Saved entries:

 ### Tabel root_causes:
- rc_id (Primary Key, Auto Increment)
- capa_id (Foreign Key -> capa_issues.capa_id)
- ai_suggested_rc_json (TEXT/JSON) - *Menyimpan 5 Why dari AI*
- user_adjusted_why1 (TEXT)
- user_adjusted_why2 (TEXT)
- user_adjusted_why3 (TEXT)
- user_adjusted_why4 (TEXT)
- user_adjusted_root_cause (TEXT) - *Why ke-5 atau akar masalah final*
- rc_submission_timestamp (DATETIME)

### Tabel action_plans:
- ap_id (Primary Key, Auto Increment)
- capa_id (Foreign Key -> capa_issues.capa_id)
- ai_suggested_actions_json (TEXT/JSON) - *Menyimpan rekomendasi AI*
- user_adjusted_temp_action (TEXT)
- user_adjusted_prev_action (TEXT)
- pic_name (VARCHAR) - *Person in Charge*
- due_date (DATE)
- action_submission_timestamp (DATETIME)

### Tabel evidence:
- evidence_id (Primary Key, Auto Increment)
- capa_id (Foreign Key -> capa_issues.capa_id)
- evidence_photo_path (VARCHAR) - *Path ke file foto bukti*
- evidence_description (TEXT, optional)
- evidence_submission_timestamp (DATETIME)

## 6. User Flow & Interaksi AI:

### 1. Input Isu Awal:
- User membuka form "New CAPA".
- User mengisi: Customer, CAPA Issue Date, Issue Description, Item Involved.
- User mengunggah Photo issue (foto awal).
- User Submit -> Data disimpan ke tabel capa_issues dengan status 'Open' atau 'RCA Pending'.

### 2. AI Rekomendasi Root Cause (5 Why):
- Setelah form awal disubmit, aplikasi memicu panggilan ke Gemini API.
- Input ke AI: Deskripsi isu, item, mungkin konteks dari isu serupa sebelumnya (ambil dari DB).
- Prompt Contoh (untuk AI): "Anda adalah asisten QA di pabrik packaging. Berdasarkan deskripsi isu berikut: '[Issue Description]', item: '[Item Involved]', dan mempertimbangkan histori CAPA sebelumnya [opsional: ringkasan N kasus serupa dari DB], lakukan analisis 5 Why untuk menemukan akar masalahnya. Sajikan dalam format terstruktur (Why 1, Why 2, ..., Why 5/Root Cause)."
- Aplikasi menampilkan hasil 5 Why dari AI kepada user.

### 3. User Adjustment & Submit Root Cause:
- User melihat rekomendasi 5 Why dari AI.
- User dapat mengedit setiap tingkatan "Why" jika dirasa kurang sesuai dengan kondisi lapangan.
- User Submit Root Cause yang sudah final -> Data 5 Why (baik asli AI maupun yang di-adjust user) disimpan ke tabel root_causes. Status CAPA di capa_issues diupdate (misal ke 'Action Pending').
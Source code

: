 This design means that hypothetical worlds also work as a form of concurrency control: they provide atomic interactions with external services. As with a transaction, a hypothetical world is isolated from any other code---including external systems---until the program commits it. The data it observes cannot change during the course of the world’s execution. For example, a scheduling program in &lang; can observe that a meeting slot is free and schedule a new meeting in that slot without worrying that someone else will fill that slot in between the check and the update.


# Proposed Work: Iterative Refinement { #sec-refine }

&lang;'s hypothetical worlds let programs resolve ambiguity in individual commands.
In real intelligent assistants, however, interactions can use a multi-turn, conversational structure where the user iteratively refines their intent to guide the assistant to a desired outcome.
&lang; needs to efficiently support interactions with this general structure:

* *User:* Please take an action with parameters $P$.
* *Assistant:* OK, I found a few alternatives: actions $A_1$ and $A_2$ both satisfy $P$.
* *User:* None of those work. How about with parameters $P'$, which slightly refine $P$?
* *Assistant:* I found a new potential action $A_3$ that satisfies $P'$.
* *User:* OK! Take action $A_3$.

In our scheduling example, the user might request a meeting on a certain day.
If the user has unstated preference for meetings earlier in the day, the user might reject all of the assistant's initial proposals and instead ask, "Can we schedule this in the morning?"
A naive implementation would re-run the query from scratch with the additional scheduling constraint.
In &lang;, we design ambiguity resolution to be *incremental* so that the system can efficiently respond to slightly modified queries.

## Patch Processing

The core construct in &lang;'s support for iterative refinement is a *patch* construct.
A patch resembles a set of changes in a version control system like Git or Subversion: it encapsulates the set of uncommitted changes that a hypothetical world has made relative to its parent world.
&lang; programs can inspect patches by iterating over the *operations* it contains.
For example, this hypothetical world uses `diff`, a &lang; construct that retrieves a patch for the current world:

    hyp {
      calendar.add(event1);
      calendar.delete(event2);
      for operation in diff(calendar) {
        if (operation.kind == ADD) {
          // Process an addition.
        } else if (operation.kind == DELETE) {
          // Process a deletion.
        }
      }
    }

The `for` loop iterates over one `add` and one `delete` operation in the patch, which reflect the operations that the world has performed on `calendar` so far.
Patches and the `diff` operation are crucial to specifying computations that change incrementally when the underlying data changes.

*Work request*
Collect each line of the entries that has the word "construct", copying it in full.

*Task output*
The core construct in &lang;'s support for iterative refinement is a *patch* construct.
For example, this hypothetical world uses `diff`, a &lang; construct that retrieves a patch for the current world:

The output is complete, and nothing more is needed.